Reasonable Urbanism: Will the Real 15-Minute City Please Step Forward?
Japan shows how to build a "reasonable" urban neighborhood, for everyone
There was an onigiri, a hot crispy potato croquette, and a bottle of beer in my bike basket as I neared my destination. I already felt the cool breeze, heard the sound of the leaves rustling. Then, rounding the corner and swerving around a group of turtle doves, it appeared in full view.
I stopped in awe, as I always do. For the trees. For the smell of earth and camphor mixed with scents from the nearby restaurants and bakery. For the rhythm and way that the narrow buildings housing these businesses rise around the park.

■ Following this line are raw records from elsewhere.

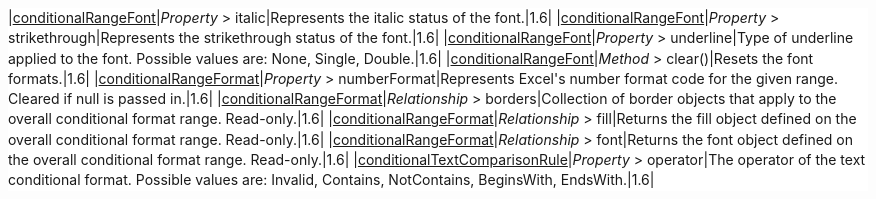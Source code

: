 |[conditionalRangeFont](/javascript/api/excel/excel.conditionalrangefont)|_Property_ > italic|Represents the italic status of the font.|1.6|
|[conditionalRangeFont](/javascript/api/excel/excel.conditionalrangefont)|_Property_ > strikethrough|Represents the strikethrough status of the font.|1.6|
|[conditionalRangeFont](/javascript/api/excel/excel.conditionalrangefont)|_Property_ > underline|Type of underline applied to the font. Possible values are: None, Single, Double.|1.6|
|[conditionalRangeFont](/javascript/api/excel/excel.conditionalrangefont)|_Method_ > clear()|Resets the font formats.|1.6|
|[conditionalRangeFormat](/javascript/api/excel/excel.conditionalrangeformat)|_Property_ > numberFormat|Represents Excel's number format code for the given range. Cleared if null is passed in.|1.6|
|[conditionalRangeFormat](/javascript/api/excel/excel.conditionalrangeformat)|_Relationship_ > borders|Collection of border objects that apply to the overall conditional format range. Read-only.|1.6|
|[conditionalRangeFormat](/javascript/api/excel/excel.conditionalrangeformat)|_Relationship_ > fill|Returns the fill object defined on the overall conditional format range. Read-only.|1.6|
|[conditionalRangeFormat](/javascript/api/excel/excel.conditionalrangeformat)|_Relationship_ > font|Returns the font object defined on the overall conditional format range. Read-only.|1.6|
|[conditionalTextComparisonRule](/javascript/api/excel/excel.conditionaltextcomparisonrule)|_Property_ > operator|The operator of the text conditional format. Possible values are: Invalid, Contains, NotContains, BeginsWith, EndsWith.|1.6|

I never tire of visiting this shaded oasis of camphor and cherry trees, and I take it many others feel the same. On this day, just after the lunch rush, one bench was occupied by the old man putting his third and final cigarette butt of the afternoon into his empty beer can. A young woman was practicing guitar and sipping from a glass bottle of strawberry milk on another. I pedaled to one of the cherry trees, nearer the guitarist-in-training, and took my luxury picnic out of the bike basket.

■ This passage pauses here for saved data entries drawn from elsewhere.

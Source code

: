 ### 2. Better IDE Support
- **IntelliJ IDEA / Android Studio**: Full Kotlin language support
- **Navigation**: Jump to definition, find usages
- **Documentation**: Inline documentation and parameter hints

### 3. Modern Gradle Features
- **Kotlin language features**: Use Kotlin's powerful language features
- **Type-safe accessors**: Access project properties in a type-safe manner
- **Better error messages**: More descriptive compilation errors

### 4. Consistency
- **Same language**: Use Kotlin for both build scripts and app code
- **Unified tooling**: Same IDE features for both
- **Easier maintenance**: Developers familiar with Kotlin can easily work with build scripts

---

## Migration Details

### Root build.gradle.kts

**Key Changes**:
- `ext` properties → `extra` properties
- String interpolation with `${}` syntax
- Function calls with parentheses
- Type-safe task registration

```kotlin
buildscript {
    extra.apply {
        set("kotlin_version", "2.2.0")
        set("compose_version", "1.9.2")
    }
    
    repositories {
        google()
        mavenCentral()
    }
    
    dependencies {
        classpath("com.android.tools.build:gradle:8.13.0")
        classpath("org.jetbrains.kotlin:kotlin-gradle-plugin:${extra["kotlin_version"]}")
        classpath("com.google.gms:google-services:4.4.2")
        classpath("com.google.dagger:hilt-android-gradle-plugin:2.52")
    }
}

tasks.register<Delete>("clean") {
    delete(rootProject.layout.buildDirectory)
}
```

The onigiri was from a shop on the next block, known for their umeboshi filled rice balls. The croquette came from a shop on the same block, where the thin man tended to a tub of hot oil from afternoon till late night, cooking his potato-filled crispy miracles to order. The beer was one of my favorites in this part of the city, a slightly floral lager, made with organic rice from a farmer we knew.
As the woman with the guitar warbled a pop song and the pigeons cooed her on, and as the old smoking man headed back to his shop with a cigarette-filled beer can, I sat down, took a deep breath, and smiled at what I call my weekly indulgence. There is nothing quite like a lunch under the trees in this neighborhood.
What is a Real 15-Minute Neighborhood?
The neighborhood illustrated above was built over the course of decades and centuries. Much has changed in those centuries, yet this neighborhood has more or less always been what some might call a “15-minute” neighborhood, where businesses and homes and places for leisure are built in walking distance of each other. Like many other traditional town centers built in the past few thousand years, this neighborhood exists as it does because human beings seem to have an affinity for such orientations, not necessarily because economists, urban planners, or any particular industry decided it should be so.
In this real 15-minute neighborhood, the buildings and block structures and trees and community agreements were all developed by the hands and minds of local citizens together with national common sense — not through multinational governing bodies. The physical structures here were financed mainly with local and regional economic and social capital — not through international developers. Finally, what some might call an absurdly low-tech ethos pervades the neighborhood, with none of the “smart city” features so often touted by the industry.
It is interesting, how all of this seems absurdly reasonable, does it not? The reality is that for the most part, the neighborhoods people enjoy spending time in are not overly tech-dependent, and are mostly conceived and built with care, over time, by local and regional minds, efforts, and investments.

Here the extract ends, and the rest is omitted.